College football's offseason has been stuck on one setting lately: maximum outrage. With talks heating up about expanding to a 24-team playoff, social media is flooded with fans declaring the end of the sport as we know it. But let's pump the brakes on that panic. As someone who's spent years tracking the evolution of college football, I can tell you this: the sky isn't falling.
Here's the truth: I'm not upset about a 24-team playoff. Not even a little bit.
The loudest complaint you'll hear is that the regular season will lose its meaning. That's just not true. Take the Iron Bowl — Alabama vs. Auburn — a rivalry that dates back to 1893. That game isn't just about playoff stakes; it's about history, regional pride, and that special brand of hatred that makes college football great. A bigger playoff bracket isn't going to erase that.

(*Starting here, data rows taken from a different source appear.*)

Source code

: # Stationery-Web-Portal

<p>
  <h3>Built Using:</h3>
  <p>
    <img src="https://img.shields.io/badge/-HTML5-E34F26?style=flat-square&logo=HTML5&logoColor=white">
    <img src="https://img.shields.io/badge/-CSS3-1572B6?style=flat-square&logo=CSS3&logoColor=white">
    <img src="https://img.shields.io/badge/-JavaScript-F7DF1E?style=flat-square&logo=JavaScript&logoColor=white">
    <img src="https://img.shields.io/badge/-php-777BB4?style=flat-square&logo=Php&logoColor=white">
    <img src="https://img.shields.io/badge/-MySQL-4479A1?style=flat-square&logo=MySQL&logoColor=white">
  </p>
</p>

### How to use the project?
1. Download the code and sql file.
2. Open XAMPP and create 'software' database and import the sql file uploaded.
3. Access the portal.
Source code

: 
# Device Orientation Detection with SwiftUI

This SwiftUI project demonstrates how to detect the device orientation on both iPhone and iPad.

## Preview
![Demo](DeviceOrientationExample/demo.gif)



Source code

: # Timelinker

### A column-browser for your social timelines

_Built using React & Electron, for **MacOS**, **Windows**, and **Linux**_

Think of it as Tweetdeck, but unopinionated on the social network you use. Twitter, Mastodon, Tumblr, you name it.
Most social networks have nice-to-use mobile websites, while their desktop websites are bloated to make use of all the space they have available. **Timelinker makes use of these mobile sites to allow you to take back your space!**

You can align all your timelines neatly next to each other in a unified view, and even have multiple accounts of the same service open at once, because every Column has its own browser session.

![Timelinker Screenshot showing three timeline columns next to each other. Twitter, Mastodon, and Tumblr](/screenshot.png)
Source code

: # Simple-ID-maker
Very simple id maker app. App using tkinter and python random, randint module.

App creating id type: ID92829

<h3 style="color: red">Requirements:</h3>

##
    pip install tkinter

The same goes for Ohio State vs. Michigan, Nebraska vs. Iowa, or any other rivalry that defines the sport. Think about it: if Nebraska and Iowa are playing for a playoff spot instead of a mid-tier bowl game nobody watches, doesn't that actually make the game more meaningful? The same voices complaining about expansion have spent years calling the bowl system bloated and irrelevant. You can't have it both ways.
Here's the real question: is college football being ruined, or is it just changing? Those aren't the same thing, and humans — whether you're 25 or 65 — are terrible at telling them apart. Change feels like loss, even when it isn't.
College football has been evolving since day one. The AP poll didn't even exist until 1936. Before that, teams sometimes just... didn't play each other. The sport has always adapted. A 24-team playoff isn't the end of tradition — it's the next chapter in a story that's been rewriting itself for over a century.